Au lieu de devenir un voyage cérébral et symbolique, Apocalipsis s’embourbe dans l’arbitraire, vidant peu à peu tout plaisir ludique pour ne conserver qu’un sentiment d’épuisement stérile.
Un cauchemar sépia étouffé dans la répétition
Visuellement, Apocalipsis tente d’afficher une singularité artistique, mais sombre rapidement dans une laideur assumée sans le moindre éclat. Animés sur deux frames misérables, les personnages évoquent le pire des jeux Flash du début des années 2000, sans la moindre once d’auto-dérision ni d’élan créatif pour sauver l’ensemble.
L’univers, noyé sous un sépia maladif, cherche à masquer son absence d’inspiration derrière une esthétique faussement antique, où chaque plan est plus statique et déprimant que le précédent. Quelques rares décors fourmillent de détails… mais il faut plisser les yeux et forcer son imagination pour en extraire une quelconque beauté.
Sur le plan sonore, l’expérience s’effondre définitivement. Une unique piste musicale, pauvrement bouclée, accompagne l’intégralité du périple, usant les nerfs à mesure que les minutes s’égrènent. Pas d’évolution, pas de respiration, juste la même rengaine lancinante, incapable de soutenir l’atmosphère ou de nourrir l’immersion.

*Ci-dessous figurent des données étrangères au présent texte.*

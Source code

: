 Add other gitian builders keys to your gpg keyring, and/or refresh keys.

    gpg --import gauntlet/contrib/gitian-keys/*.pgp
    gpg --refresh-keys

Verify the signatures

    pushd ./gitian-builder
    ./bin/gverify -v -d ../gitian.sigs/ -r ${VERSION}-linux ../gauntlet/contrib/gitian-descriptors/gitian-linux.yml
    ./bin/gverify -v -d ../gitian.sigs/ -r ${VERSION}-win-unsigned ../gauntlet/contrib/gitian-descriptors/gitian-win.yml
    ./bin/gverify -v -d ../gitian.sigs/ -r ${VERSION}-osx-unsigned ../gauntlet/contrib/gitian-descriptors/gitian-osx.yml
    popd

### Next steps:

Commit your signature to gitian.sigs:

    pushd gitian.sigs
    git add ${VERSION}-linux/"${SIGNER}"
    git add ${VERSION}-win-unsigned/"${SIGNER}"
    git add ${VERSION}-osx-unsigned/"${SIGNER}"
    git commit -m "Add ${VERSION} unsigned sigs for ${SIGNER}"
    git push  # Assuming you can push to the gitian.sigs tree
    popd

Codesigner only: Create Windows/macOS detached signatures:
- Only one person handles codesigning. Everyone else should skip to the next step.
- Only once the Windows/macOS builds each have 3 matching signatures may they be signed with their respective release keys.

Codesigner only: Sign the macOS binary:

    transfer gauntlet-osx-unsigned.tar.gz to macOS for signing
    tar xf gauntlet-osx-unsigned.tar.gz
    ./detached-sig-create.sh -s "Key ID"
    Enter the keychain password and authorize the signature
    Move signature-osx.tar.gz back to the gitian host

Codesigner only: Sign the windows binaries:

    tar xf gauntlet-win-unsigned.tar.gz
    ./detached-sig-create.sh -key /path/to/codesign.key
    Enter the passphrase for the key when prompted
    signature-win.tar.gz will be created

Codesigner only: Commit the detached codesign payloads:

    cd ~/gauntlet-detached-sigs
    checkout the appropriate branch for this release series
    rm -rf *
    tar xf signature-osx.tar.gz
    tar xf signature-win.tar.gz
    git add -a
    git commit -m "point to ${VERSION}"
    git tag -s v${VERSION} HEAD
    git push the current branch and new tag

Là où d’autres œuvres minimalistes savent transcender leurs limites par la cohérence de leur monde, Apocalipsis ne propose qu’un écrasement visuel et sonore, une expérience où la laideur devient l’ultime horizon.
Un simulacre vidéoludique vidé de toute substance
Au-delà de son apparence maladroite et de ses mécaniques bancales, Apocalipsis échoue même à offrir une structure cohérente. L’expérience, déjà pénible dans ses fondations, se termine en à peine une heure, laissant derrière elle le sentiment d’une immense supercherie.
Aucune montée en puissance, aucun enrichissement progressif : tout est figé dès les premières minutes, et ce qui suit n’est qu’une répétition vaine, un chemin de croix vidé de tout sens. Même la brièveté du titre ne parvient pas à l’excuser ; au contraire, elle amplifie la frustration, comme une mauvaise farce écourtée sans le moindre éclat de génie.
Sans véritable gameplay, sans narration digne de ce nom, sans souffle artistique durable, Apocalipsis s’apparente à un brouillon mal dégrossi, un embryon de jeu qui ne parvient jamais à dépasser l’état d’esquisse malheureuse.